Our goal is to compute a number (a.k.a., statistic) that expresses how large the difference between the two groups is. In other words, we want a number that tells us how easy it is to discriminate between the two groups based on their mean. This means that we are not really interested in the difference in the units of the outcome variable, but in some kind of number that turns absolute difference into that discriminability measure.

18.2.1 First piece: absolute difference between the two groups

Before we can start thinking about how to convert the absolute difference between the means into something more useful, we need to figure out the simplest way to compute it. Above, we fitted a model that estimated both means either directly (m2) or via the difference between them (m1). However, given that our data is normally distributed around the mean and we need one mean per group, we can just compute them directly and use them to compute the difference as well. Our sample means are \(\mu_A=0.19192\) and \(\mu_B=1.2290082\) and the difference between them is \(\mu_B - \mu_A = 1.0370882\). Compare them to model estimates \(\mu'_A=0.1939207\), \(\mu'_B=1.2268314\), and \(\mu'_B - \mu'_A = 1.0329107\). The difference is mostly due to sampling and is so small that we can simplify our life by using \(\mu_B - \mu_A\) without fitting the model. Thus, our initial formula is \[t = \frac{\mu_B - \mu_A}{?}?\]

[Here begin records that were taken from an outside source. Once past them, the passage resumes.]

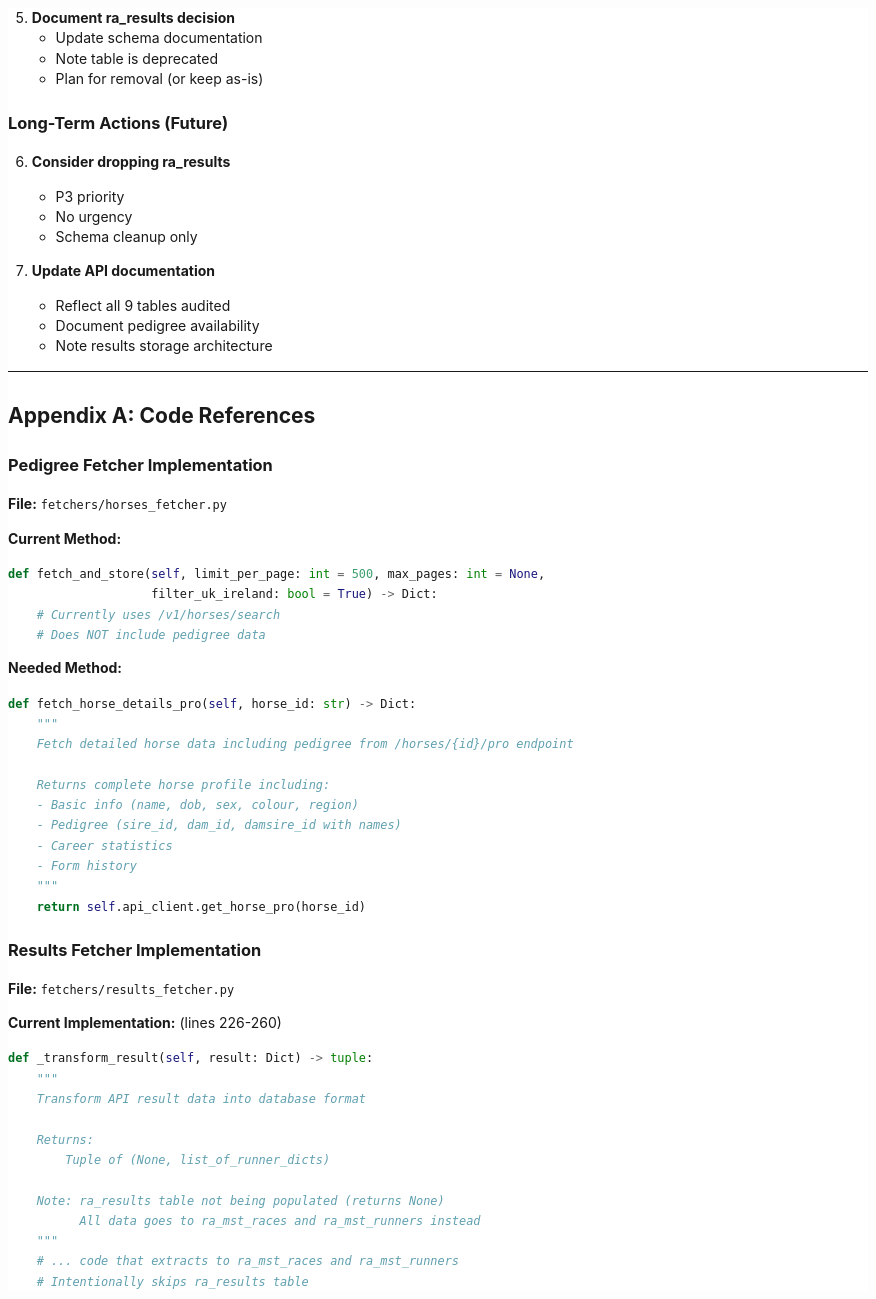 5. **Document ra_results decision**
   - Update schema documentation
   - Note table is deprecated
   - Plan for removal (or keep as-is)

### Long-Term Actions (Future)

6. **Consider dropping ra_results**
   - P3 priority
   - No urgency
   - Schema cleanup only

7. **Update API documentation**
   - Reflect all 9 tables audited
   - Document pedigree availability
   - Note results storage architecture

---

## Appendix A: Code References

### Pedigree Fetcher Implementation

**File:** `fetchers/horses_fetcher.py`

**Current Method:**
```python
def fetch_and_store(self, limit_per_page: int = 500, max_pages: int = None,
                    filter_uk_ireland: bool = True) -> Dict:
    # Currently uses /v1/horses/search
    # Does NOT include pedigree data
```

**Needed Method:**
```python
def fetch_horse_details_pro(self, horse_id: str) -> Dict:
    """
    Fetch detailed horse data including pedigree from /horses/{id}/pro endpoint

    Returns complete horse profile including:
    - Basic info (name, dob, sex, colour, region)
    - Pedigree (sire_id, dam_id, damsire_id with names)
    - Career statistics
    - Form history
    """
    return self.api_client.get_horse_pro(horse_id)
```

### Results Fetcher Implementation

**File:** `fetchers/results_fetcher.py`

**Current Implementation:** (lines 226-260)
```python
def _transform_result(self, result: Dict) -> tuple:
    """
    Transform API result data into database format

    Returns:
        Tuple of (None, list_of_runner_dicts)

    Note: ra_results table not being populated (returns None)
          All data goes to ra_mst_races and ra_mst_runners instead
    """
    # ... code that extracts to ra_mst_races and ra_mst_runners
    # Intentionally skips ra_results table
```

I have added “?” to indicate that we need more pieces to complete the puzzle. Let us turn to the next piece.

18.2.2 Second piece: variability of difference stems from variability of data

Computing difference was easy, but a single number is not enough. We need to know how certain we can be about this value. In terms of Bayesian statistics, we want to know how broad is the posterior, i.e., just how much more plausible it is compared to difference of zero. In terms of frequentst statistics, we want to know how much this estimate will vary if we use a different sample from same two distributions and whether this value will come up more often than zero. One thing that we can notice is that our uncertainty about the difference between the means stems directly from our uncertainty about the means themselves. This means that for a given absolute difference, we expect it to vary less, if the variance of the distributions is small, and to vary more, if the variance of the distributions is large. Let us illustrate this using simulations.

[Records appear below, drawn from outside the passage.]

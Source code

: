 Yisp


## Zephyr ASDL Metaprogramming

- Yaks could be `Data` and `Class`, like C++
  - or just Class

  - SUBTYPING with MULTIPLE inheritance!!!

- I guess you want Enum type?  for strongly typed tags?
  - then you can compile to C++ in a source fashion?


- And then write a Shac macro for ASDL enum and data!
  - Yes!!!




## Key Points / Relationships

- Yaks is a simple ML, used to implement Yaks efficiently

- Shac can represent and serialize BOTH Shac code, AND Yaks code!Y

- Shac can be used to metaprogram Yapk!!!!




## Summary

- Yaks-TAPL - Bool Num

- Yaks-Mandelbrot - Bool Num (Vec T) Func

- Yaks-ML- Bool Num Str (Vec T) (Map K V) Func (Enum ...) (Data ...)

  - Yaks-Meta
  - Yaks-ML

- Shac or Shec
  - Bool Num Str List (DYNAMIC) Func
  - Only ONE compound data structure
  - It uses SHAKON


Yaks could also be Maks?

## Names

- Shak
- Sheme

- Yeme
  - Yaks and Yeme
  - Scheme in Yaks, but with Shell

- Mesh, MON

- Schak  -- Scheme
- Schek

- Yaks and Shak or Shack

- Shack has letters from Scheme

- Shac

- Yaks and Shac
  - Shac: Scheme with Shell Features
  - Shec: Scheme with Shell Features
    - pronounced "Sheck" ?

simulate_for_sigma <- function(df_sigma) {
  bind_rows(data.frame(G = "A",
                       O = rnorm(group_n, mean_a, df_sigma)),
            data.frame(G = "B",
                    O = rnorm(group_n, mean_b, df_sigma))) |>
  mutate(G = factor(G, levels = c("A", "B")),
         G_B = as.integer(G == "B"),
         Sigma = df_sigma)
}

set.seed(42)
three_sigmas <- bind_rows(
  simulate_for_sigma(0.1),
  simulate_for_sigma(1),
  simulate_for_sigma(3)
)

ggplot(three_sigmas, aes(x = as.integer(G), y = O)) +
  geom_quasirandom(method = "tukeyDense", width = 0.2) +
  geom_smooth(method = "lm", formula = y ~ x) +
  scale_x_continuous(name = "Group", breaks = 1:2, labels = c("A", "B")) +
  scale_y_continuous(name = "Outcome") +
  facet_wrap(. ~ glue('sigma*" = {Sigma}"'), labeller = label_parsed)

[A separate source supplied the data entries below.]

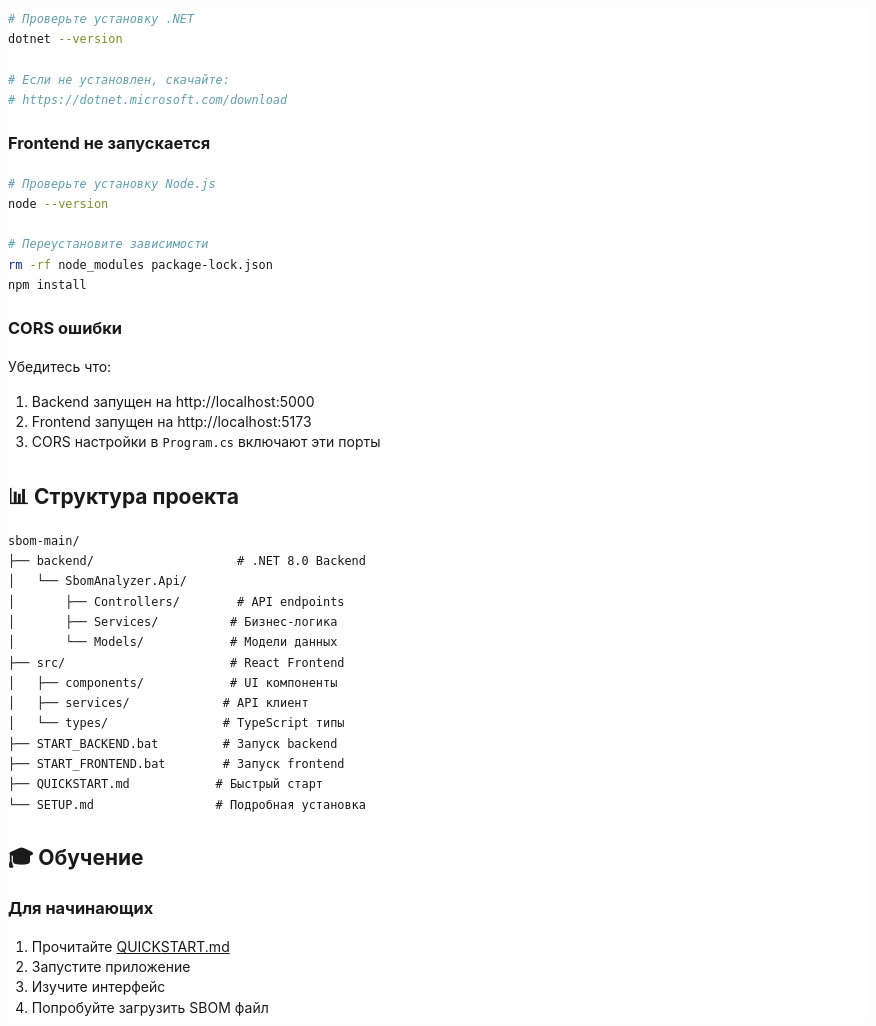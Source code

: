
 ```bash
# Проверьте установку .NET
dotnet --version

# Если не установлен, скачайте:
# https://dotnet.microsoft.com/download
```

### Frontend не запускается

```bash
# Проверьте установку Node.js
node --version

# Переустановите зависимости
rm -rf node_modules package-lock.json
npm install
```

### CORS ошибки

Убедитесь что:
1. Backend запущен на http://localhost:5000
2. Frontend запущен на http://localhost:5173
3. CORS настройки в `Program.cs` включают эти порты

## 📊 Структура проекта

```
sbom-main/
├── backend/                    # .NET 8.0 Backend
│   └── SbomAnalyzer.Api/
│       ├── Controllers/        # API endpoints
│       ├── Services/          # Бизнес-логика
│       └── Models/            # Модели данных
├── src/                       # React Frontend
│   ├── components/            # UI компоненты
│   ├── services/             # API клиент
│   └── types/                # TypeScript типы
├── START_BACKEND.bat         # Запуск backend
├── START_FRONTEND.bat        # Запуск frontend
├── QUICKSTART.md            # Быстрый старт
└── SETUP.md                 # Подробная установка
```

## 🎓 Обучение

### Для начинающих
1. Прочитайте [QUICKSTART.md](QUICKSTART.md)
2. Запустите приложение
3. Изучите интерфейс
4. Попробуйте загрузить SBOM файл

Recal that our aim is to compute a number (statistic) that tells us how discriminable two means are. Let us say that it should be larger when discrimination is easy (“difference” is large) and smaller when discrimination is hard2. As we saw above, for the same absolute difference, the larger the variance is, the harder it is to be certain about the difference, so discriminating between the two means is harder. In other words, for the given absolute difference, the larger our variance is the small the statistic should be. The easiest way to achive this is to simply divide (normalize) the absolute difference by the variance:

\[t = \frac{\mu_B - \mu_A}{\sigma}?\]

This means that distinguishing the means is ten times easier when \(\sigma=0.1\) compared to \(\sigma=1\) and thirty times easier compared to \(\sigma=3\).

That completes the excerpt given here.